Executive summary: In a polycephalous organization, Data Governance is a complex challenge. This article explores the implementation of a Data Platform based on Dagster for the Fédération Wallonie-Bruxelles (FWB). It highlights the importance of automation, modularity, and component reusability to lower the technical barrier and improve data literacy among data analysts and data stewards.
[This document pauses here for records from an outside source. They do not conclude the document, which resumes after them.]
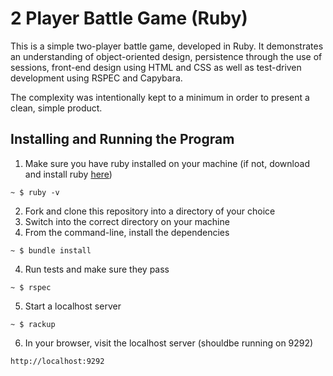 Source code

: # 2 Player Battle Game (Ruby)

This is a simple two-player battle game, developed in Ruby. It demonstrates an understanding of object-oriented design, persistence through the use of sessions, front-end design using HTML and CSS as well as test-driven development using RSPEC and Capybara.

The complexity was intentionally kept to a minimum in order to present a clean, simple product.

## Installing and Running the Program

  1. Make sure you have ruby installed on your machine (if not, download and install ruby [here](https://www.ruby-lang.org/en/downloads/))

  `~ $ ruby -v`

  2. Fork and clone this repository into a directory of your choice
  2. Switch into the correct directory on your machine
  3. From the command-line, install the dependencies

  `~ $ bundle install`

  4. Run tests and make sure they pass

  `~ $ rspec`

  5. Start a localhost server

  `~ $ rackup`

  6. In your browser, visit the localhost server (shouldbe running on 9292)

  `http://localhost:9292`

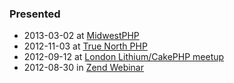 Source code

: ### Presented

 * 2013-03-02 at [MidwestPHP](http://www.midwestphp.org/sessions#Getting_Acquainted_with_MongoDB)
 * 2012-11-03 at [True North PHP](http://www.truenorthphp.ca/viewtalk.php?name=getting_acquainted_with_mongodb)
 * 2012-09-12 at [London Lithium/CakePHP meetup](http://www.meetup.com/lithium-uk/events/79406232/)
 * 2012-08-30 in [Zend Webinar](http://www.zend.com/en/company/news/event/1107_webinar-getting-acquainted-with-mongodb)
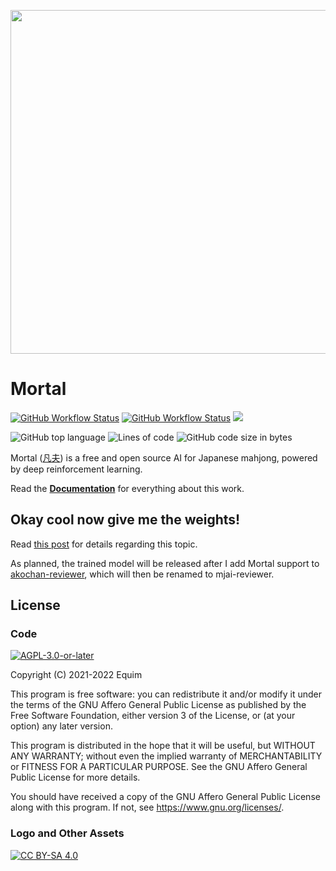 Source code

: <p align="center">
  <img src="https://github.com/Equim-chan/Mortal/raw/main/docs/src/assets/logo.png" width="550" />
</p>

# Mortal

[![GitHub Workflow Status](https://img.shields.io/github/workflow/status/Equim-chan/Mortal/build-libriichi?label=libriichi)](https://github.com/Equim-chan/Mortal/actions)
[![GitHub Workflow Status](https://img.shields.io/github/workflow/status/Equim-chan/Mortal/deploy-docs?label=docs)](https://mortal.ekyu.moe)
[![](https://img.shields.io/github/license/Equim-chan/Mortal)](https://github.com/Equim-chan/Mortal/blob/main/LICENSE)

![GitHub top language](https://img.shields.io/github/languages/top/Equim-chan/Mortal)
![Lines of code](https://img.shields.io/tokei/lines/github/Equim-chan/Mortal)
![GitHub code size in bytes](https://img.shields.io/github/languages/code-size/Equim-chan/Mortal)

Mortal ([凡夫](https://www.mdbg.net/chinese/dictionary?wdqb=%E5%87%A1%E5%A4%AB)) is a free and open source AI for Japanese mahjong, powered by deep reinforcement learning.

Read the [**Documentation**](https://mortal.ekyu.moe) for everything about this work.

## Okay cool now give me the weights!
Read [this post](https://gist.github.com/Equim-chan/cf3f01735d5d98f1e7be02e94b288c56) for details regarding this topic.

As planned, the trained model will be released after I add Mortal support to [akochan-reviewer](https://github.com/Equim-chan/akochan-reviewer), which will then be renamed to mjai-reviewer.

## License
### Code
[![AGPL-3.0-or-later](https://github.com/Equim-chan/Mortal/raw/main/docs/src/assets/agpl.png)](https://github.com/Equim-chan/Mortal/blob/main/LICENSE)

Copyright (C) 2021-2022 Equim

This program is free software: you can redistribute it and/or modify it under the terms of the GNU Affero General Public License as published by the Free Software Foundation, either version 3 of the License, or (at your option) any later version.

This program is distributed in the hope that it will be useful, but WITHOUT ANY WARRANTY; without even the implied warranty of MERCHANTABILITY or FITNESS FOR A PARTICULAR PURPOSE. See the GNU Affero General Public License for more details.

You should have received a copy of the GNU Affero General Public License along with this program. If not, see <https://www.gnu.org/licenses/>.

### Logo and Other Assets
[![CC BY-SA 4.0](https://github.com/Equim-chan/Mortal/raw/main/docs/src/assets/by-sa.png)](https://creativecommons.org/licenses/by-sa/4.0/)
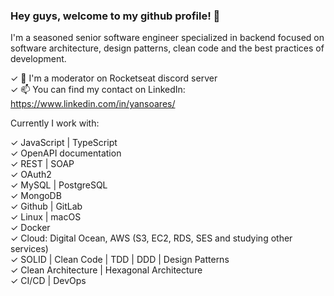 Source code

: ### Hey guys, welcome to my github profile! 👋

I'm a seasoned senior software engineer specialized in backend focused on software architecture, design patterns, clean code and the best practices of development.

✓ 🔭 I'm a moderator on Rocketseat discord server
<br />
✓ 📫 You can find my contact on LinkedIn: https://www.linkedin.com/in/yansoares/
<br />

Currently I work with:

✓ JavaScript | TypeScript
<br />
✓ OpenAPI documentation
<br />
✓ REST | SOAP
<br />
✓ OAuth2
<br />
✓ MySQL | PostgreSQL
<br />
✓ MongoDB
<br />
✓ Github | GitLab
<br />
✓ Linux | macOS
<br />
✓ Docker
<br />
✓ Cloud: Digital Ocean, AWS (S3, EC2, RDS, SES and studying other services)
<br />
✓ SOLID | Clean Code | TDD | DDD | Design Patterns
<br />
✓ Clean Architecture | Hexagonal Architecture
<br />
✓ CI/CD | DevOps
<br />
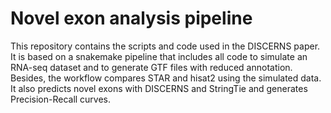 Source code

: # Novel exon analysis pipeline

This repository contains the scripts and code used in the DISCERNS paper. It is based on a snakemake pipeline that includes all code to simulate an RNA-seq dataset and to generate GTF files with reduced annotation. Besides, the workflow compares STAR and hisat2 using the simulated data. It also predicts novel exons with DISCERNS and StringTie and generates Precision-Recall curves.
The views expressed on this website are my own and do not necessarily reflect the views of my employer.

Table of contents

If you want to encourage data analysts and data stewards to participate in the development of data pipelines, you need to ensure every commit is tested and validated before being deployed to production. You also want to automate repetitive tasks to reduce the technical barrier as much as possible. In addition, you want to setup a solid observability system to monitor the health of your systems and data pipelines and detect issues early.

To explain how we automate the deployment of data pipelines, I will first describe the architecture of our data platform.
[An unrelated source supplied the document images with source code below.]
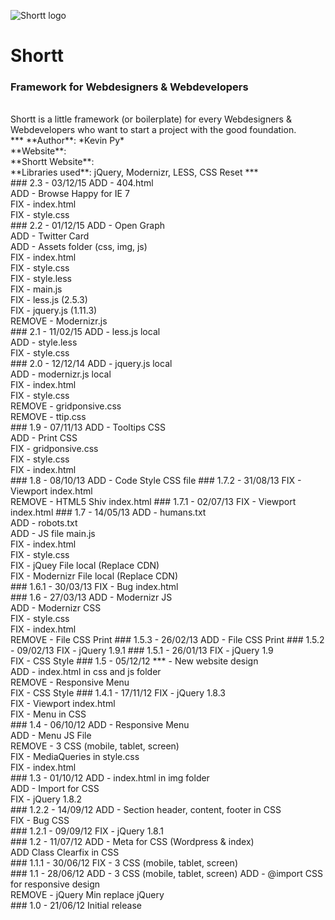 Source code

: ![Shortt logo](http://kpy.me/Projects/Shortt/out/shortt_logo.png)

# Shortt
### Framework for Webdesigners & Webdevelopers
<br />
Shortt is a little framework (or boilerplate) for every Webdesigners & Webdevelopers who want to start a project with the good foundation.
<br />
***
**Author**: *Kevin Py*<br />
**Website**: <http://kpy.me><br />
**Shortt Website**: <http://kpy.me/Projects/Shortt><br />
**Libraries used**: jQuery, Modernizr, LESS, CSS Reset
***
<br />
### 2.3 - 03/12/15
ADD - 404.html<br />
ADD - Browse Happy for IE 7<br />
FIX - index.html<br />
FIX - style.css<br />
### 2.2 - 01/12/15
ADD - Open Graph<br />
ADD - Twitter Card<br />
ADD - Assets folder (css, img, js)<br />
FIX - index.html<br />
FIX - style.css<br />
FIX - style.less<br />
FIX - main.js<br />
FIX - less.js (2.5.3)<br />
FIX - jquery.js (1.11.3)<br />
REMOVE - Modernizr.js<br />
### 2.1 - 11/02/15
ADD - less.js local<br />
ADD - style.less<br />
FIX - style.css<br />
### 2.0 - 12/12/14
ADD - jquery.js local<br />
ADD - modernizr.js local<br />
FIX - index.html<br />
FIX - style.css<br />
REMOVE - gridponsive.css<br />
REMOVE - ttip.css<br />
### 1.9 - 07/11/13
ADD - Tooltips CSS<br />
ADD - Print CSS<br />
FIX - gridponsive.css<br />
FIX - style.css<br />
FIX - index.html<br />
### 1.8 - 08/10/13
ADD - Code Style CSS file
### 1.7.2 - 31/08/13
FIX - Viewport index.html<br />
REMOVE - HTML5 Shiv index.html
### 1.7.1 - 02/07/13
FIX - Viewport index.html
### 1.7 - 14/05/13
ADD - humans.txt<br />
ADD - robots.txt<br />
ADD - JS file main.js<br />
FIX - index.html<br />
FIX - style.css<br />
FIX - jQuey File local (Replace CDN)<br />
FIX - Modernizr File local (Replace CDN)<br />
### 1.6.1 - 30/03/13
FIX - Bug index.html<br />
### 1.6 - 27/03/13
ADD - Modernizr JS<br />
ADD - Modernizr CSS<br />
FIX - style.css<br />
FIX - index.html<br />
REMOVE - File CSS Print
### 1.5.3 - 26/02/13
ADD - File CSS Print
### 1.5.2 - 09/02/13
FIX - jQuery 1.9.1
### 1.5.1 - 26/01/13
FIX - jQuery 1.9<br />
FIX - CSS Style
### 1.5 - 05/12/12
*** - New website design<br />
ADD - index.html in css and js folder<br />
REMOVE - Responsive Menu<br />
FIX - CSS Style
### 1.4.1 - 17/11/12
FIX - jQuery 1.8.3<br />
FIX - Viewport index.html<br />
FIX - Menu in CSS<br />
### 1.4 - 06/10/12
ADD - Responsive Menu<br />
ADD - Menu JS File<br />
REMOVE - 3 CSS (mobile, tablet, screen)<br />
FIX - MediaQueries in style.css<br />
FIX - index.html<br />
### 1.3 - 01/10/12
ADD - index.html in img folder<br />
ADD - Import for CSS<br />
FIX - jQuery 1.8.2<br />
### 1.2.2 - 14/09/12
ADD - Section header, content, footer in CSS<br />
FIX - Bug CSS<br />
### 1.2.1 - 09/09/12
FIX - jQuery 1.8.1<br />
### 1.2 - 11/07/12
ADD - Meta for CSS (Wordpress & index)<br />
ADD Class Clearfix in CSS<br />
### 1.1.1 - 30/06/12
FIX - 3 CSS (mobile, tablet, screen)<br />
### 1.1 - 28/06/12
ADD - 3 CSS (mobile, tablet, screen)
ADD - @import CSS for responsive design<br />
REMOVE - jQuery Min replace jQuery<br />
### 1.0 - 21/06/12
Initial release<br /> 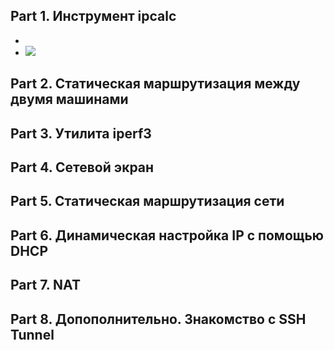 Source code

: ## Part 1. Инструмент ipcalc
* 
* ![]('./screenshots/img_1.png')
## Part 2. Статическая маршрутизация между двумя машинами
## Part 3. Утилита iperf3
## Part 4. Сетевой экран
## Part 5. Статическая маршрутизация сети
## Part 6. Динамическая настройка IP с помощью DHCP
## Part 7. NAT
## Part 8. Допополнительно. Знакомство с SSH Tunnel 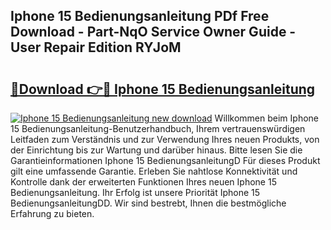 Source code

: ## Iphone 15 Bedienungsanleitung PDf Free Download - Part-NqO Service Owner Guide - User Repair Edition RYJoM

# <h2><a href="http://df3dycg.blite.top/?on=Iphone+15+Bedienungsanleitung">🔗Download 👉🔴 Iphone 15 Bedienungsanleitung</a></h2>

[![Iphone 15 Bedienungsanleitung new download](https://i.imgur.com/lujVjoI.png)](http://df3dycg.blite.top/?on=Iphone+15+Bedienungsanleitung)
Willkommen beim Iphone 15 Bedienungsanleitung-Benutzerhandbuch, Ihrem vertrauenswürdigen Leitfaden zum Verständnis und zur Verwendung Ihres neuen Produkts, von der Einrichtung bis zur Wartung und darüber hinaus. Bitte lesen Sie die Garantieinformationen Iphone 15 BedienungsanleitungD Für dieses Produkt gilt eine umfassende Garantie. Erleben Sie nahtlose Konnektivität und Kontrolle dank der erweiterten Funktionen Ihres neuen Iphone 15 Bedienungsanleitung. Ihr Erfolg ist unsere Priorität Iphone 15 BedienungsanleitungDD. Wir sind bestrebt, Ihnen die bestmögliche Erfahrung zu bieten.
🏗️ Technical Architecture of our Data Platform

Our stack is currently based on the following components:

Dagster: The orchestrator of our data pipelines. It allows us to define, schedule, and monitor our data workflows.
dbt-core: The data transformation tool that allows us to define our data models and transformations in a modular way. It is used to build the data models and transformations that are executed by Dagster.
DuckDB: The SQL engine that allows us to run SQL queries on our data. It is used for local development and testing of our data pipelines.
Azure: The cloud provider that hosts our data platform. We use Azure Data Lake Storage (ADLS) for data storage.
Docker: The containerization technology that allows us to package our data pipelines and their dependencies in a portable way.
GitLab: The version control system that allows us to manage our code repositories and automate our CI/CD pipelines.

Data flow in our stack

One important side note here: our technical choices are not set in stone. We are constantly evaluating new technologies and approaches to improve our data platform. The goal is to provide a flexible and scalable architecture that can adapt to the changing needs of the organization. If dbt-core, Dagster, or any other tool/provider does not fit our needs anymore, we will not hesitate to change it. What we are really binding ourselves to is the (1) architecture, and the (2) languages we use to implement it (Python, SQL). The tools and providers are just means to an end.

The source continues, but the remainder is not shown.